*** Opening Raw data ***

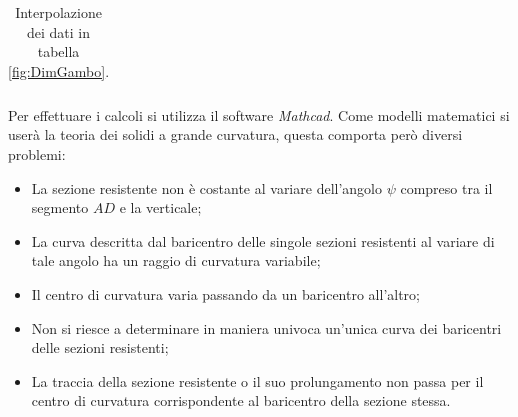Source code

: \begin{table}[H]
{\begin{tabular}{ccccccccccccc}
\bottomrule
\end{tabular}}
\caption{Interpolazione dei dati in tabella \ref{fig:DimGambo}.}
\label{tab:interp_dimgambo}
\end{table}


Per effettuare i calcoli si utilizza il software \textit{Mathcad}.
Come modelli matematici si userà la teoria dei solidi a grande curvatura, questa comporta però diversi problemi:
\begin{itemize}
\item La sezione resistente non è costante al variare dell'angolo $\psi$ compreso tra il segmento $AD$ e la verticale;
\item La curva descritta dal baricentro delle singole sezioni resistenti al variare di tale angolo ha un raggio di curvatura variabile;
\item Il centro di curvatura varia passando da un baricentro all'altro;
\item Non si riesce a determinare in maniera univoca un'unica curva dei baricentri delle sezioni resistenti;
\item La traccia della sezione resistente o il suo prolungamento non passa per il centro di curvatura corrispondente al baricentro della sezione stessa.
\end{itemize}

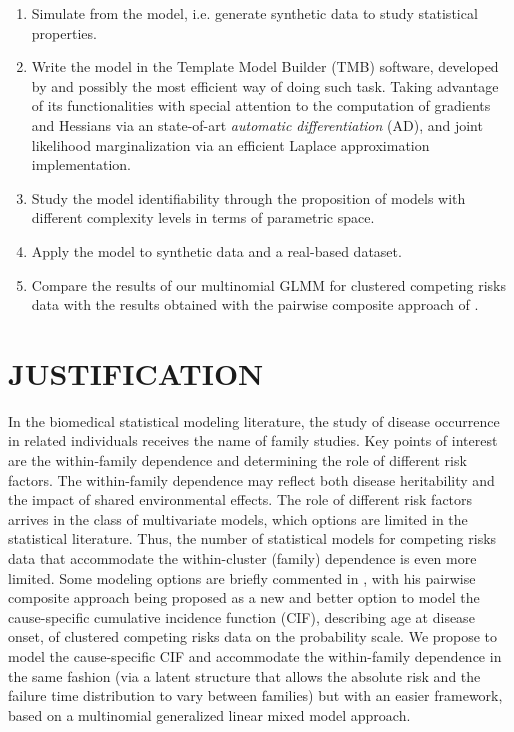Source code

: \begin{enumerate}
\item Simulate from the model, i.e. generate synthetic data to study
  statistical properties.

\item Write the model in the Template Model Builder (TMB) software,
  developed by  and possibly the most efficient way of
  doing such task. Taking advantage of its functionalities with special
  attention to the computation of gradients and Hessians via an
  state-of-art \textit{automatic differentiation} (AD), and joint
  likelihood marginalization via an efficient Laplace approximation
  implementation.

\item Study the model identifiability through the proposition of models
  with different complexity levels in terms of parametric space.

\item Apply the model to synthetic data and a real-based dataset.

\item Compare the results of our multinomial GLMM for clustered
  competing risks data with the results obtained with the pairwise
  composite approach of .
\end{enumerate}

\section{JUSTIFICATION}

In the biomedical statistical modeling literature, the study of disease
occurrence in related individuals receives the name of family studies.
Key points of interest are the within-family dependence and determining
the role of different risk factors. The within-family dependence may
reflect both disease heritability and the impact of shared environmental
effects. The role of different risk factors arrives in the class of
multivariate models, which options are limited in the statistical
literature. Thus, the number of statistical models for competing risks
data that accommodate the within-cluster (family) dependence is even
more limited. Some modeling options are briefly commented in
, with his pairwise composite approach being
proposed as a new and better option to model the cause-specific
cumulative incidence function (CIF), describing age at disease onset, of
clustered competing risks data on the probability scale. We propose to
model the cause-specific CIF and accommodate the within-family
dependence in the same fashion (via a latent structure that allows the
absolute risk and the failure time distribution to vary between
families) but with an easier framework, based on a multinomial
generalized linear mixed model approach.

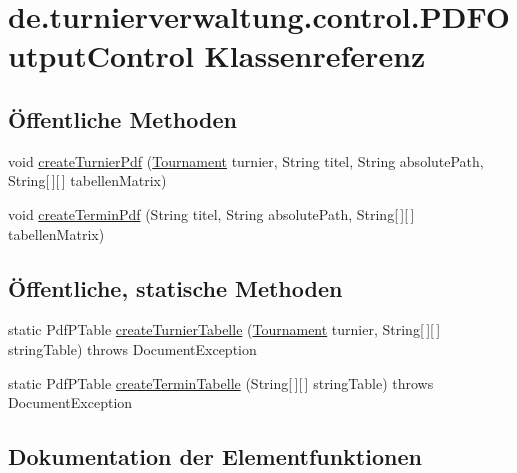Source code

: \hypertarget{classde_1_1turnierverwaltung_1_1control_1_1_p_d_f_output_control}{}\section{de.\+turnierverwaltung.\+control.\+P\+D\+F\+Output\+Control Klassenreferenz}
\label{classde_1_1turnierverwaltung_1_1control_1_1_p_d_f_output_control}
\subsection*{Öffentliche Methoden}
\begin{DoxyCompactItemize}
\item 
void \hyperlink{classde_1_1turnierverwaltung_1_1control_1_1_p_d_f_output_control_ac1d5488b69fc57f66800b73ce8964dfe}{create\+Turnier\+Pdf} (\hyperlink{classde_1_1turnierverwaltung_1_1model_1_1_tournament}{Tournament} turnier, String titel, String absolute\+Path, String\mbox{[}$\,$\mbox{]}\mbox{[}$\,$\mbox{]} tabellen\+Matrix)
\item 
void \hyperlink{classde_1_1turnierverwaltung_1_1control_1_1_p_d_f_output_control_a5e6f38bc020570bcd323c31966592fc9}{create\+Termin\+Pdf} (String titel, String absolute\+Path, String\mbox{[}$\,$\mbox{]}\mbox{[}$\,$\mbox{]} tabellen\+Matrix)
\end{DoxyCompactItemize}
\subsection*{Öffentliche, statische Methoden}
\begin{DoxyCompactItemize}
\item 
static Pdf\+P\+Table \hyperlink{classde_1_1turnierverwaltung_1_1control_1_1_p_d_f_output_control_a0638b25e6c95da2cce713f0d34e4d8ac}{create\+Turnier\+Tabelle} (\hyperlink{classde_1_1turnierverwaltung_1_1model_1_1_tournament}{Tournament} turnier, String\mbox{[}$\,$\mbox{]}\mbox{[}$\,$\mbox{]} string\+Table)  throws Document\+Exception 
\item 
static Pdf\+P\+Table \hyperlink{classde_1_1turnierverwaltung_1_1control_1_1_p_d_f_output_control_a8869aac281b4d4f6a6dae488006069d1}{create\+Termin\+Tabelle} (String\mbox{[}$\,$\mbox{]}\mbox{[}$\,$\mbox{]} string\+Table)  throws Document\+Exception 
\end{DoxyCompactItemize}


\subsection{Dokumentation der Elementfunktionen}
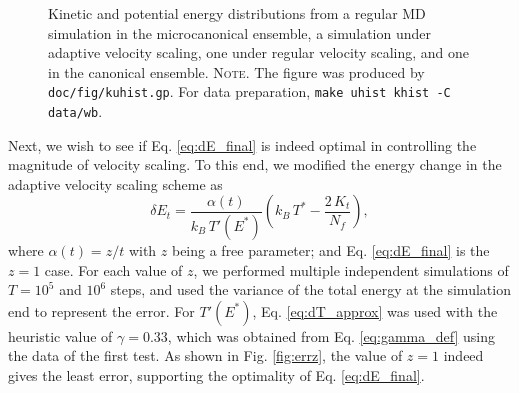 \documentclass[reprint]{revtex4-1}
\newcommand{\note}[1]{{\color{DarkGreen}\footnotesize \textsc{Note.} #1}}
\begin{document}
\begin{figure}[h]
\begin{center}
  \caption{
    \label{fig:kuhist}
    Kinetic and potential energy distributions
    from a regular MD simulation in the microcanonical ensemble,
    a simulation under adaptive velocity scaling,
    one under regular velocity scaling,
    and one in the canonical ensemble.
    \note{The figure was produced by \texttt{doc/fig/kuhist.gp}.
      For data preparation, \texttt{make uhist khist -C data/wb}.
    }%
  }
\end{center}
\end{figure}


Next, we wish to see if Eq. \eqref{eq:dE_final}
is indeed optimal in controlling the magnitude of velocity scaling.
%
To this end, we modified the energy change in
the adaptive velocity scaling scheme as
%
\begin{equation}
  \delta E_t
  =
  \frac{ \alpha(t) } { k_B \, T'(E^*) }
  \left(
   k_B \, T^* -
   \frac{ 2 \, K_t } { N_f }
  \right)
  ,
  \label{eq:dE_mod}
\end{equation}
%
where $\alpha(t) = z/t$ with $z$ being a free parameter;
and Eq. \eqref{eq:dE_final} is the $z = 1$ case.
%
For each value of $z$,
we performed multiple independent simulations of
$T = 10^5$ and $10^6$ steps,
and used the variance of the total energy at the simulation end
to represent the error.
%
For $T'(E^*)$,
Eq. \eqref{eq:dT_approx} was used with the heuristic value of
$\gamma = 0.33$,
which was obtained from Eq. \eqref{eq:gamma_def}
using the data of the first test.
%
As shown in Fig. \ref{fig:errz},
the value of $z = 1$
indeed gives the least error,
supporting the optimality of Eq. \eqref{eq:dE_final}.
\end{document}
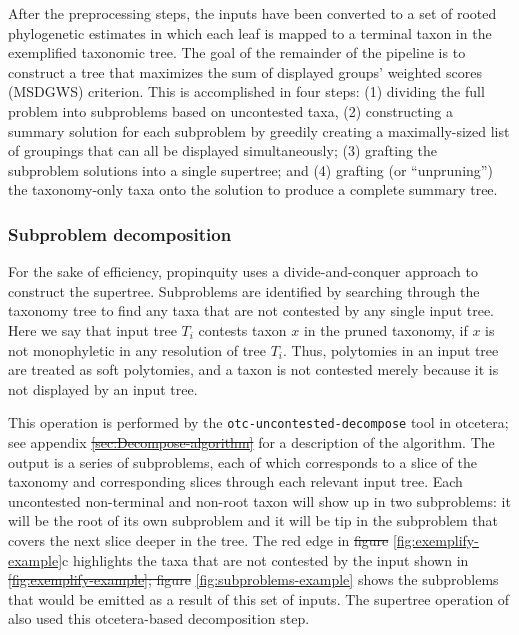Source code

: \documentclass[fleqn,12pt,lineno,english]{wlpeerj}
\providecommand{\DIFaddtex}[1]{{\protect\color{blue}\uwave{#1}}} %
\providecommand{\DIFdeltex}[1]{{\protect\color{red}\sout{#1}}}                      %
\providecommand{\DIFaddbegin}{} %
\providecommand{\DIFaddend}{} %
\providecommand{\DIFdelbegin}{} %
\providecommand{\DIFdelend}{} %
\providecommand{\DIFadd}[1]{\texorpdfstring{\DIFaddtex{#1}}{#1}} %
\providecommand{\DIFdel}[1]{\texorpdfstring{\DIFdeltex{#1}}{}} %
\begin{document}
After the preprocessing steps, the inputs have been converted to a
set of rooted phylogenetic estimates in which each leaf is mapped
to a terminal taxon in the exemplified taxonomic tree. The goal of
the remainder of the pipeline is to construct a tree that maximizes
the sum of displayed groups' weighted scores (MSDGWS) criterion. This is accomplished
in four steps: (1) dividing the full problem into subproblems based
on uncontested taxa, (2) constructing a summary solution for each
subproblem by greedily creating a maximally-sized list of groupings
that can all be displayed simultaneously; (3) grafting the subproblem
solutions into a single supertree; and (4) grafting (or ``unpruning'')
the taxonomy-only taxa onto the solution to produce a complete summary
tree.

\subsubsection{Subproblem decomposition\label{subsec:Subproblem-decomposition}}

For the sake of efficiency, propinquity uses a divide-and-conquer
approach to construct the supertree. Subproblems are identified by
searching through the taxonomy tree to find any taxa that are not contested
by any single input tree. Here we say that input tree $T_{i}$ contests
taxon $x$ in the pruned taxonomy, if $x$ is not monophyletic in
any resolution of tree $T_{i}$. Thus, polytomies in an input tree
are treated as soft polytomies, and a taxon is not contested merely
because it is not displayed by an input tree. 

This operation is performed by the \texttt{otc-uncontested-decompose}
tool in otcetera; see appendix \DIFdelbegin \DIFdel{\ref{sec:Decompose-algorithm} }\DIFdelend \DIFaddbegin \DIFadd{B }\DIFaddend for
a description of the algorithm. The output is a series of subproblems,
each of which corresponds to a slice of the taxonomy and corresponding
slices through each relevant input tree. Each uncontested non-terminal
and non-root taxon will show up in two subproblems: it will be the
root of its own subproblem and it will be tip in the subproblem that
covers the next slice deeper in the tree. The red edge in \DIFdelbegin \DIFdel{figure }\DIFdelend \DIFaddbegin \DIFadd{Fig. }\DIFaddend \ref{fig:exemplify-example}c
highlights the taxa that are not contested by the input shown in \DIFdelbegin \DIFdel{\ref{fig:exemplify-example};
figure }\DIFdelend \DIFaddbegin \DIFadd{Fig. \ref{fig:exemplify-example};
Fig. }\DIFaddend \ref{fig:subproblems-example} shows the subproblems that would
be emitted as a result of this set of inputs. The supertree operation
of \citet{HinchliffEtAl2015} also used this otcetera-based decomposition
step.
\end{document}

*** Closing Raw data ***

**Exercise**: An exact copy is needed of only the lines from the top of the material through the line with "Per effettuare i"; no pictures belong in it.

**Answer to the exercise**:
Source code

: \begin{table}[H]
{\begin{tabular}{ccccccccccccc}
\bottomrule
\end{tabular}}
\caption{Interpolazione dei dati in tabella \ref{fig:DimGambo}.}
\label{tab:interp_dimgambo}
\end{table}


Per effettuare i calcoli si utilizza il software \textit{Mathcad}.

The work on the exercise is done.